Aim of the exercise:
Find every line in the data that contains the word "랜섬웨어". Return each of those lines.

══ The records ══

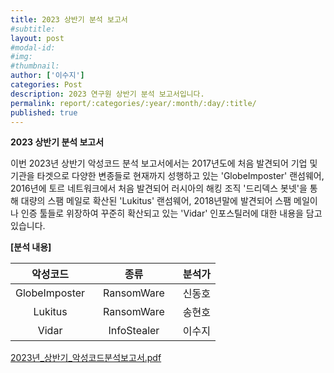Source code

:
 ```yaml
---
title: 2023 상반기 분석 보고서
#subtitle: 
layout: post
#modal-id: 
#img: 
#thumbnail:
author: ['이수지']
categories: Post
description: 2023 연구원 상반기 분석 보고서입니다.
permalink: report/:categories/:year/:month/:day/:title/
published: true
---
```

**2023 상반기 분석 보고서**

이번 2023년 상반기 악성코드 분석 보고서에서는 2017년도에 처음 발견되어 기업 및 기관을 타겟으로 다양한 변종들로 현재까지 성행하고 있는 'GlobeImposter' 랜섬웨어, 
2016년에 토르 네트워크에서 처음 발견되어 러시아의 해킹 조직 '드리덱스 봇넷'을 통해 대량의 스팸 메일로 확산된 'Lukitus' 랜섬웨어,
2018년말에 발견되어 스팸 메일이나 인증 툴들로 위장하여 꾸준히 확산되고 있는 'Vidar' 인포스틸러에 대한 내용을 담고 있습니다.

**[분석 내용]**

| 악성코드 | 종류 | 분석가 |
|:---------:|:---------:|:---------:|
| GlobeImposter | &nbsp;&nbsp; RansomWare &nbsp;&nbsp; | 신동호 |
| Lukitus | &nbsp;&nbsp; RansomWare &nbsp;&nbsp; | 송현호 |
| Vidar | &nbsp;&nbsp; InfoStealer &nbsp;&nbsp;| 이수지 |

[2023년_상반기_악성코드분석보고서.pdf](/img/report/post/센터_2023_상반기_악성코드분석보고서.pdf)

═══

The completed task:
이번 2023년 상반기 악성코드 분석 보고서에서는 2017년도에 처음 발견되어 기업 및 기관을 타겟으로 다양한 변종들로 현재까지 성행하고 있는 'GlobeImposter' 랜섬웨어, 
2016년에 토르 네트워크에서 처음 발견되어 러시아의 해킹 조직 '드리덱스 봇넷'을 통해 대량의 스팸 메일로 확산된 'Lukitus' 랜섬웨어,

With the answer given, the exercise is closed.